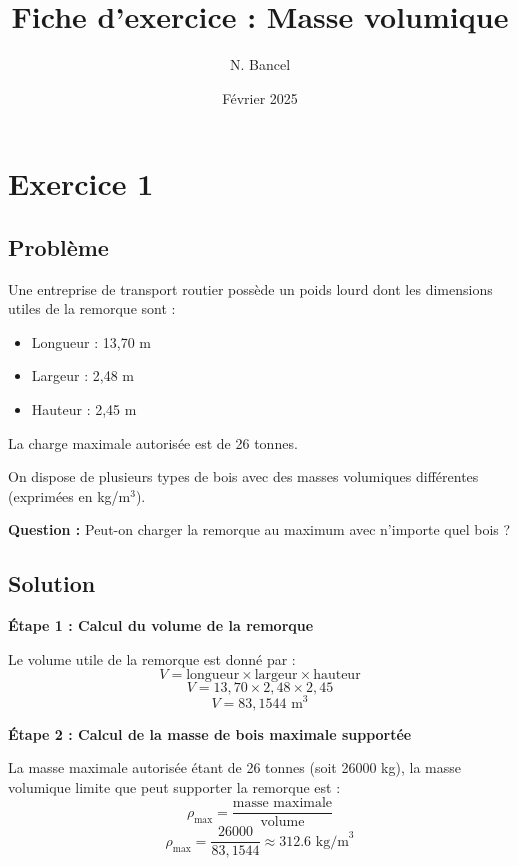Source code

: \documentclass[a4paper,12pt]{article}
\begin{document}
\title{Fiche d'exercice : Masse volumique}
\author{N. Bancel}
\date{Février 2025}

\maketitle

\section{Exercice 1}

\subsection{Problème}

\begin{tcolorbox}[colback=gray!10, colframe=black, title=\textbf{Exercice 1}]
Une entreprise de transport routier possède un poids lourd dont les dimensions utiles de la remorque sont :
\begin{itemize}
    \item Longueur : 13,70 m
    \item Largeur : 2,48 m
    \item Hauteur : 2,45 m
\end{itemize}
La charge maximale autorisée est de 26 tonnes.

On dispose de plusieurs types de bois avec des masses volumiques différentes (exprimées en kg/m$^3$). 

\textbf{Question :} Peut-on charger la remorque au maximum avec n'importe quel bois ?
\end{tcolorbox}

\subsection{Solution}

\textbf{Étape 1 : Calcul du volume de la remorque}

Le volume utile de la remorque est donné par :
\[
V = \text{longueur} \times \text{largeur} \times \text{hauteur}
\]
\[
V = 13,70 \times 2,48 \times 2,45
\]
\[
V = 83,1544 \text{ m}^3
\]

\textbf{Étape 2 : Calcul de la masse de bois maximale supportée}

La masse maximale autorisée étant de 26 tonnes (soit 26000 kg), la masse volumique limite que peut supporter la remorque est :
\[
\rho_{\max} = \frac{\text{masse maximale}}{\text{volume}}
\]
\[
\rho_{\max} = \frac{26000}{83,1544} \approx 312.6 \text{ kg/m}^3
\]
\end{document}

○ ○ ○ ○

= Action item =
What you return must be the lines above that run from the line with "d'exercice : Masse" to the line with "Une entreprise de", inclusive, each copied exactly.

= Answer box =
\title{Fiche d'exercice : Masse volumique}
\author{N. Bancel}
\date{Février 2025}

\maketitle

\section{Exercice 1}

\subsection{Problème}

\begin{tcolorbox}[colback=gray!10, colframe=black, title=\textbf{Exercice 1}]
Une entreprise de transport routier possède un poids lourd dont les dimensions utiles de la remorque sont :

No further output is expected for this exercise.